Advocacy group says Farm Bill did little to change pattern of payments to wealthy farmers

Despite lawmakers' promises that the 2008 Farm Bill would reduce payments to the most wealthy farmers, little seems to have changed, says new data from the Environmental Working Group. The new data released Wednesday shows that "Wealthiest farmers in the country are still receiving the bulk of government cash," Mary Clare Jalonick of The Associated Press reports, and "series of exemptions written into the bill has made it more difficult for the public to find out who is receiving what."

EWG publishes a database every several years based on Freedom of Information Act requests to the Agriculture Department, which collects data on subsidies but doesn't organize it for the public to search, Jalonick writes. The new database shows "just 10 percent of farmers received 62 percent of federal farm payments in 2009, roughly the same amount as in 2007 and 2008, before the farm bill was enacted," Jalonick writes. "They are well dug in," Ken Cook, head of EWG, told Jalonick. "They have a strong interest in defending the status quo."

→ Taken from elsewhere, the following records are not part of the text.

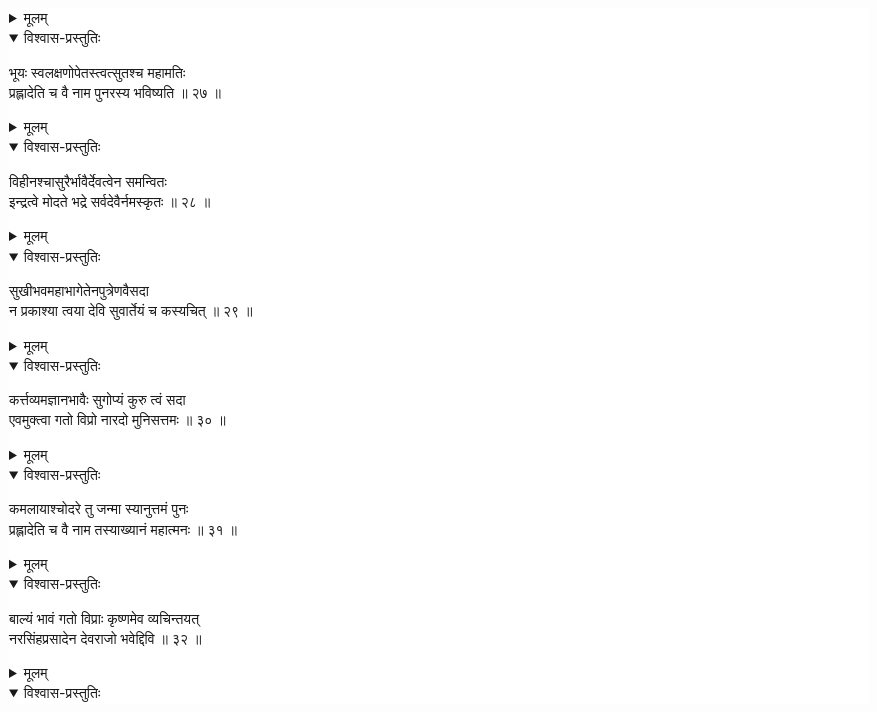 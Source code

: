 <details><summary>मूलम्</summary></details>



<details open><summary>विश्वास-प्रस्तुतिः</summary>

भूयः स्वलक्षणोपेतस्त्वत्सुतश्च महामतिः  
प्रह्लादेति च वै नाम पुनरस्य भविष्यति ॥ २७ ॥
</details>

<details><summary>मूलम्</summary></details>



<details open><summary>विश्वास-प्रस्तुतिः</summary>

विहीनश्चासुरैर्भावैर्देवत्वेन समन्वितः  
इन्द्रत्वे मोदते भद्रे सर्वदेवैर्नमस्कृतः ॥ २८ ॥
</details>

<details><summary>मूलम्</summary></details>



<details open><summary>विश्वास-प्रस्तुतिः</summary>

सुखीभवमहाभागेतेनपुत्रेणवैसदा  
न प्रकाश्या त्वया देवि सुवार्तेयं च कस्यचित् ॥ २९ ॥
</details>

<details><summary>मूलम्</summary></details>



<details open><summary>विश्वास-प्रस्तुतिः</summary>

कर्त्तव्यमज्ञानभावैः सुगोप्यं कुरु त्वं सदा  
एवमुक्त्वा गतो विप्रो नारदो मुनिसत्तमः ॥ ३० ॥
</details>

<details><summary>मूलम्</summary></details>



<details open><summary>विश्वास-प्रस्तुतिः</summary>

कमलायाश्चोदरे तु जन्मा स्यानुत्तमं पुनः  
प्रह्लादेति च वै नाम तस्याख्यानं महात्मनः ॥ ३१ ॥
</details>

<details><summary>मूलम्</summary></details>



<details open><summary>विश्वास-प्रस्तुतिः</summary>

बाल्यं भावं गतो विप्राः कृष्णमेव व्यचिन्तयत्  
नरसिंहप्रसादेन देवराजो भवेद्दिवि ॥ ३२ ॥
</details>

<details><summary>मूलम्</summary></details>



<details open><summary>विश्वास-प्रस्तुतिः</summary>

Randolph Rogers, a Hartsville, S.C., farmer who ranks 56th on the list of top recipients, told Jalonick those who want to change the way payments are made don't understand the high cost of farming. "Everybody just acts like we just put our money in our pockets," he said. "But it takes that money to operate." Rogers said his subsidy payments dropped after the bill was passed, but a loophole allowed him to recoup some of the money by adding his children and his wife to his farm corporation, called Rogers Bros. (Read more)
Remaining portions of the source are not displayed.